--- Source information Enclosed Below ---

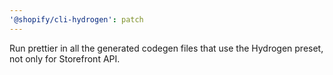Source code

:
 ```yaml
---
'@shopify/cli-hydrogen': patch
---
```


Run prettier in all the generated codegen files that use the Hydrogen preset, not only for Storefront API.
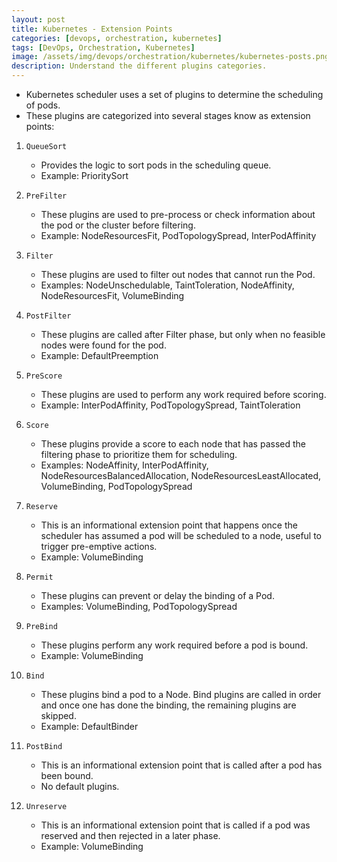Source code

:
 ```yaml
---
layout: post
title: Kubernetes - Extension Points
categories: [devops, orchestration, kubernetes]
tags: [DevOps, Orchestration, Kubernetes]
image: /assets/img/devops/orchestration/kubernetes/kubernetes-posts.png
description: Understand the different plugins categories.
---
```


- Kubernetes scheduler uses a set of plugins to determine the scheduling of pods.
- These plugins are categorized into several stages know as extension points:

1. `QueueSort`
    - Provides the logic to sort pods in the scheduling queue.
    - Example: PrioritySort

2. `PreFilter`
    - These plugins are used to pre-process or check information about the pod or the cluster before filtering.
    - Example: NodeResourcesFit, PodTopologySpread, InterPodAffinity

3. `Filter`
    - These plugins are used to filter out nodes that cannot run the Pod.
    - Examples: NodeUnschedulable, TaintToleration, NodeAffinity, NodeResourcesFit, VolumeBinding

4. `PostFilter`
    - These plugins are called after Filter phase, but only when no feasible nodes were found for the pod.
    - Example: DefaultPreemption

5. `PreScore`
    - These plugins are used to perform any work required before scoring.
    - Example: InterPodAffinity, PodTopologySpread, TaintToleration

6. `Score`
    - These plugins provide a score to each node that has passed the filtering phase to prioritize them for scheduling.
    - Examples: NodeAffinity, InterPodAffinity, NodeResourcesBalancedAllocation, NodeResourcesLeastAllocated, VolumeBinding, PodTopologySpread

7. `Reserve`
    - This is an informational extension point that happens once the scheduler has assumed a pod will be scheduled to a node, useful to trigger pre-emptive actions.
    - Example: VolumeBinding

8. `Permit`
    - These plugins can prevent or delay the binding of a Pod.
    - Examples: VolumeBinding, PodTopologySpread

9. `PreBind`
    - These plugins perform any work required before a pod is bound.
    - Example: VolumeBinding

10. `Bind`
    - These plugins bind a pod to a Node. Bind plugins are called in order and once one has done the binding, the remaining plugins are skipped.
    - Example: DefaultBinder

11. `PostBind`
    - This is an informational extension point that is called after a pod has been bound.
    - No default plugins.

12. `Unreserve`
    - This is an informational extension point that is called if a pod was reserved and then rejected in a later phase.
    - Example: VolumeBinding
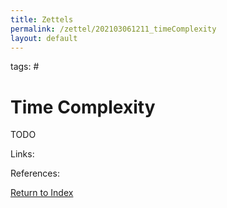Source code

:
 ```yaml
---
title: Zettels
permalink: /zettel/202103061211_timeComplexity
layout: default
---
```

tags: #

# Time Complexity

TODO

Links: 

References: 

[Return to Index](index)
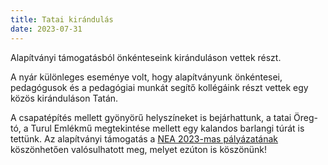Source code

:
 ```yaml
---
title: Tatai kirándulás
date: 2023-07-31
---
```

Alapítványi támogatásból önkénteseink kiránduláson vettek részt.
<!--more-->
A nyár különleges eseménye volt, hogy alapítványunk önkéntesei, pedagógusok és a pedagógiai munkát segítő kollégáink részt vettek egy közös kiránduláson Tatán.

A csapatépítés mellett gyönyörű helyszíneket is bejárhattunk, a tatai Öreg-tó, a Turul Emlékmű megtekintése mellett egy kalandos barlangi túrát is tettünk. Az alapítványi támogatás a [NEA 2023-mas pályázatának](/palyazatok/nea2023) köszönhetően valósulhatott meg, melyet ezúton is köszönünk!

--- End of Enclosed Source information ---

■ Exercise aim
Produce only the lines from the line containing "- Provides the" through the line containing "- These plugins are used to pre-process", inclusive of both, exactly as they stand in the entries above.

■ Task result
    - Provides the logic to sort pods in the scheduling queue.
    - Example: PrioritySort

2. `PreFilter`
    - These plugins are used to pre-process or check information about the pod or the cluster before filtering.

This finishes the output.